[Rendered images with source text]
*** Begin section ***

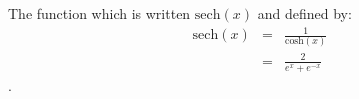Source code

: 
The function which is written $\mathrm{sech}(x)$ and defined by:
\begin{eqnarray*}
\mathrm{sech}(x) &=& \frac{1}{\mathrm{cosh}(x)}\\
&=& \frac{2}{e^x + e^{-x}}
\end{eqnarray*}.
  
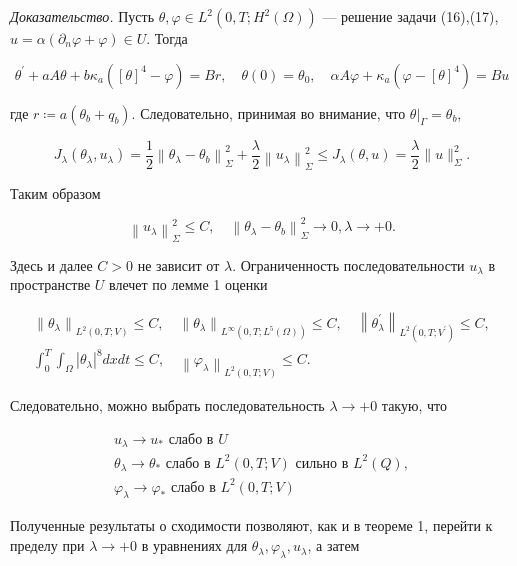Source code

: \textit{Доказательство.}
Пусть $\theta, \varphi \in L^{2}\left(0, T ; H^{2}(\Omega)\right)$ — решение задачи
(16),(17), $u=\alpha\left(\partial_{n} \varphi+\varphi\right) \in U$.
Тогда

\[
\theta^{\prime}+a A \theta+b \kappa_{a}\left([\theta]^{4}-\varphi\right)=B r,
\quad \theta(0)=\theta_{0}, \quad \alpha A \varphi+\kappa_{a}\left(\varphi-[\theta]^{4}\right)=B u
\]


где $r\coloneqq a\left(\theta_{b}+q_{b}\right)$.
Следовательно, принимая во внимание, что $\left.\theta\right|_{\Gamma}=\theta_{b}$,

\[
J_{\lambda}\left(\theta_{\lambda},
u_{\lambda}\right)=\frac{1}{2}\left\|\theta_{\lambda}-\theta_{b}\right\|_{\Sigma}^{2}
+\frac{\lambda}{2}\left\|u_{\lambda}\right\|_{\Sigma}^{2}
\leq J_{\lambda}(\theta, u)=\frac{\lambda}{2}\|u\|_{\Sigma}^{2}.
\]

Таким образом

\[
\left\|u_{\lambda}\right\|_{\Sigma}^{2} \leq C,
\quad\left\|\theta_{\lambda}-\theta_{b}\right\|_{\Sigma}^{2} \rightarrow 0, \lambda \rightarrow+0.
\]


Здесь и далее $C>0$ не зависит от $\lambda$.
Ограниченность последовательности $u_{\lambda}$ в пространстве $U$ влечет по лемме 1 оценки

\[
\begin{gathered}
\left\|\theta_{\lambda}\right\|_{L^{2}(0, T ; V)} \leq C,
\quad\left\|\theta_{\lambda}\right\|_{L^{\infty}\left(0, T ; L^{5}(\Omega)\right)} \leq C,
\quad\left\|\theta_{\lambda}^{\prime}\right\|_{L^{2}\left(0, T ; V^{\prime}\right)} \leq C, \\
\int_{0}^{T} \int_{\Omega}\left|\theta_{\lambda}\right|^{8} d x d t \leq C,
\quad\left\|\varphi_{\lambda}\right\|_{L^{2}(0, T ; V)} \leq C.
\end{gathered}
\]


Следовательно, можно выбрать последовательность $\lambda\rightarrow+0$ такую, что

\[
\begin{gathered}
u_{\lambda} \rightarrow u_{*} \text { слабо в } U \\
\theta_{\lambda} \rightarrow \theta_{*} \text { слабо в } L^{2}(0, T; V) \text { сильно в } L^{2}(Q), \\
\varphi_{\lambda} \rightarrow \varphi_{*} \text { слабо в } L^{2}(0, T; V)
\end{gathered}
\]


Полученные результаты о сходимости позволяют, как и в теореме 1,
перейти к пределу при $\lambda \rightarrow+0$ в уравнениях для $\theta_{\lambda},
\varphi_{\lambda}, u_{\lambda} $, а затем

*** End section ***

→ TASK OBJECTIVE
Would you restate the records above word for word and exclude the pictures?

→ RESPONSE BELOW
Source code

: 
The function which is written $\mathrm{sech}(x)$ and defined by:
\begin{eqnarray*}
\mathrm{sech}(x) &=& \frac{1}{\mathrm{cosh}(x)}\\
&=& \frac{2}{e^x + e^{-x}}
\end{eqnarray*}.
  
Source code

: \textit{Доказательство.}
Пусть $\theta, \varphi \in L^{2}\left(0, T ; H^{2}(\Omega)\right)$ — решение задачи
(16),(17), $u=\alpha\left(\partial_{n} \varphi+\varphi\right) \in U$.
Тогда

\[
\theta^{\prime}+a A \theta+b \kappa_{a}\left([\theta]^{4}-\varphi\right)=B r,
\quad \theta(0)=\theta_{0}, \quad \alpha A \varphi+\kappa_{a}\left(\varphi-[\theta]^{4}\right)=B u
\]


где $r\coloneqq a\left(\theta_{b}+q_{b}\right)$.
Следовательно, принимая во внимание, что $\left.\theta\right|_{\Gamma}=\theta_{b}$,

\[
J_{\lambda}\left(\theta_{\lambda},
u_{\lambda}\right)=\frac{1}{2}\left\|\theta_{\lambda}-\theta_{b}\right\|_{\Sigma}^{2}
+\frac{\lambda}{2}\left\|u_{\lambda}\right\|_{\Sigma}^{2}
\leq J_{\lambda}(\theta, u)=\frac{\lambda}{2}\|u\|_{\Sigma}^{2}.
\]

Таким образом

\[
\left\|u_{\lambda}\right\|_{\Sigma}^{2} \leq C,
\quad\left\|\theta_{\lambda}-\theta_{b}\right\|_{\Sigma}^{2} \rightarrow 0, \lambda \rightarrow+0.
\]


Здесь и далее $C>0$ не зависит от $\lambda$.
Ограниченность последовательности $u_{\lambda}$ в пространстве $U$ влечет по лемме 1 оценки

\[
\begin{gathered}
\left\|\theta_{\lambda}\right\|_{L^{2}(0, T ; V)} \leq C,
\quad\left\|\theta_{\lambda}\right\|_{L^{\infty}\left(0, T ; L^{5}(\Omega)\right)} \leq C,
\quad\left\|\theta_{\lambda}^{\prime}\right\|_{L^{2}\left(0, T ; V^{\prime}\right)} \leq C, \\
\int_{0}^{T} \int_{\Omega}\left|\theta_{\lambda}\right|^{8} d x d t \leq C,
\quad\left\|\varphi_{\lambda}\right\|_{L^{2}(0, T ; V)} \leq C.
\end{gathered}
\]


Следовательно, можно выбрать последовательность $\lambda\rightarrow+0$ такую, что

\[
\begin{gathered}
u_{\lambda} \rightarrow u_{*} \text { слабо в } U \\
\theta_{\lambda} \rightarrow \theta_{*} \text { слабо в } L^{2}(0, T; V) \text { сильно в } L^{2}(Q), \\
\varphi_{\lambda} \rightarrow \varphi_{*} \text { слабо в } L^{2}(0, T; V)
\end{gathered}
\]


Полученные результаты о сходимости позволяют, как и в теореме 1,
перейти к пределу при $\lambda \rightarrow+0$ в уравнениях для $\theta_{\lambda},
\varphi_{\lambda}, u_{\lambda} $, а затем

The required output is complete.